#### Records shown ####
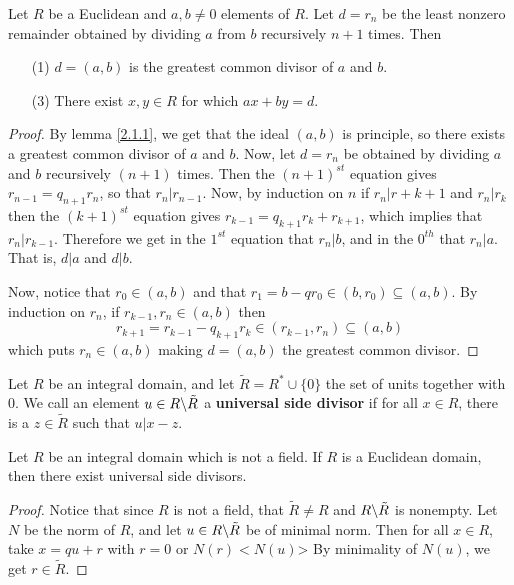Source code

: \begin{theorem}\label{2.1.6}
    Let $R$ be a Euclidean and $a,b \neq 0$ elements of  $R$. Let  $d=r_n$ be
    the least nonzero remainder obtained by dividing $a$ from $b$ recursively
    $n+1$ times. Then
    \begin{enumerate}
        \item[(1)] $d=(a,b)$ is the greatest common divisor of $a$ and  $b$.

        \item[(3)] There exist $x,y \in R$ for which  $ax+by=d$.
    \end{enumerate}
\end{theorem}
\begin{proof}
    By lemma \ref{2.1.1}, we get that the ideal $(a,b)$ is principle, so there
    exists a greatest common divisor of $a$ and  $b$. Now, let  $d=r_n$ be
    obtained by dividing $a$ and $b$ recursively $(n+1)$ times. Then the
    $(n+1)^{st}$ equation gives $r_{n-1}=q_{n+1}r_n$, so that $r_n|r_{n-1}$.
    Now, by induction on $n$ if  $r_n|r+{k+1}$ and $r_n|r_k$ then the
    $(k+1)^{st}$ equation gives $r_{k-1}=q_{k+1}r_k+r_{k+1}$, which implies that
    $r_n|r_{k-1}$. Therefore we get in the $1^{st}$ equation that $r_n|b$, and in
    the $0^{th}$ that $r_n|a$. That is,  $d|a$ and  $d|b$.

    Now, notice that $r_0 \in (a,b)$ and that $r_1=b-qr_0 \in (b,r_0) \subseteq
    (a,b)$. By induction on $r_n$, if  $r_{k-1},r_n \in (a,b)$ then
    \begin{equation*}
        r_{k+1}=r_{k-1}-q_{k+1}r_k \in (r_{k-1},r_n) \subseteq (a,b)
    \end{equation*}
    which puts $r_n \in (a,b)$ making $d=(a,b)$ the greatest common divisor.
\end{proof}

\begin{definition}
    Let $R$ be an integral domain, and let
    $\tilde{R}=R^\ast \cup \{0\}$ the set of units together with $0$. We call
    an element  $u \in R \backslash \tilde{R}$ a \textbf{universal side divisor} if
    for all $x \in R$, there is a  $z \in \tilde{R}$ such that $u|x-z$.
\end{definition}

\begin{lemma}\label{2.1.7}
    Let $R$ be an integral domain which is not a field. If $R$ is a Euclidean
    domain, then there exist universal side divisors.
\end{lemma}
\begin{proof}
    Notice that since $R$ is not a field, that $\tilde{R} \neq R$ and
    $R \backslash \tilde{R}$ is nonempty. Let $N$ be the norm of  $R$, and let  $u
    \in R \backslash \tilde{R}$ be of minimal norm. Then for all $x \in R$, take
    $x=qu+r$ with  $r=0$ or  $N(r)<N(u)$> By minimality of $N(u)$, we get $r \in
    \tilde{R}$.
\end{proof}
####
#### Records shown ####
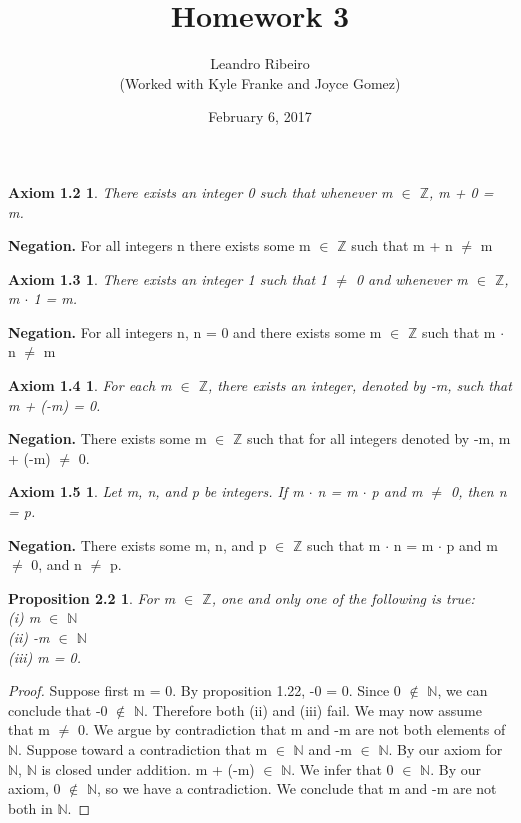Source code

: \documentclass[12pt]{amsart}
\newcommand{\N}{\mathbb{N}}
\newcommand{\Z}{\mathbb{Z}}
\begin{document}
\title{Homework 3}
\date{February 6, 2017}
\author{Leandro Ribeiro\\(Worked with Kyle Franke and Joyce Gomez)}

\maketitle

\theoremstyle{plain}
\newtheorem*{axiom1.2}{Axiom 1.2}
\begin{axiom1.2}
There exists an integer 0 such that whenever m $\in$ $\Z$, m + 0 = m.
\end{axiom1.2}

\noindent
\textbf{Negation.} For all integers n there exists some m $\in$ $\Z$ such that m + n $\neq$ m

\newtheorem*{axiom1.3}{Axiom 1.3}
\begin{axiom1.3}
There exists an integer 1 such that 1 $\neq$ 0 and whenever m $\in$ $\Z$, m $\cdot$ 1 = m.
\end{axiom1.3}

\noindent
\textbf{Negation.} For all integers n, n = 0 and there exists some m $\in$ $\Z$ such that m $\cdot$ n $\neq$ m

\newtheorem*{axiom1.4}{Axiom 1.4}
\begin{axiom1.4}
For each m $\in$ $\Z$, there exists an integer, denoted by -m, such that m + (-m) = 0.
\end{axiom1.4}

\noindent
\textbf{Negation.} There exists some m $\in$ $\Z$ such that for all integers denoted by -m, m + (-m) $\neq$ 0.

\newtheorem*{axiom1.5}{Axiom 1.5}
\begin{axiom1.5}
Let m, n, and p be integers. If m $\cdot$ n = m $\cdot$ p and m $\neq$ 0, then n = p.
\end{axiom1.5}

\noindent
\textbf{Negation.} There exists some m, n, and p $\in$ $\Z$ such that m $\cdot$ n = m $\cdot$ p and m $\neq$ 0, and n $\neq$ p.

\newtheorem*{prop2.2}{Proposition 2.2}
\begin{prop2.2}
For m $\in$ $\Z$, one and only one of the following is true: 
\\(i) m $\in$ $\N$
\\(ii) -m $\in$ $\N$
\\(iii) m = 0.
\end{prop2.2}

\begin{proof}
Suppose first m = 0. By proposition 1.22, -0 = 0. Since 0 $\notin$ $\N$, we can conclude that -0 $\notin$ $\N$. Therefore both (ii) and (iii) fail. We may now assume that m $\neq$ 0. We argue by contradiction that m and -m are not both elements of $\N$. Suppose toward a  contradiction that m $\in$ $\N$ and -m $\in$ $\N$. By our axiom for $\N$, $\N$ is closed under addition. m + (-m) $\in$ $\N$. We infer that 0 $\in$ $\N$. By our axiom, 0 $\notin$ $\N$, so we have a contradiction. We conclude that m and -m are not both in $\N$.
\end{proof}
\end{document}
####
What you need to do: Working through the data above, find every line holding "norm" and copy it.

Response to the exercise:
    $R \backslash \tilde{R}$ is nonempty. Let $N$ be the norm of  $R$, and let  $u
    \in R \backslash \tilde{R}$ be of minimal norm. Then for all $x \in R$, take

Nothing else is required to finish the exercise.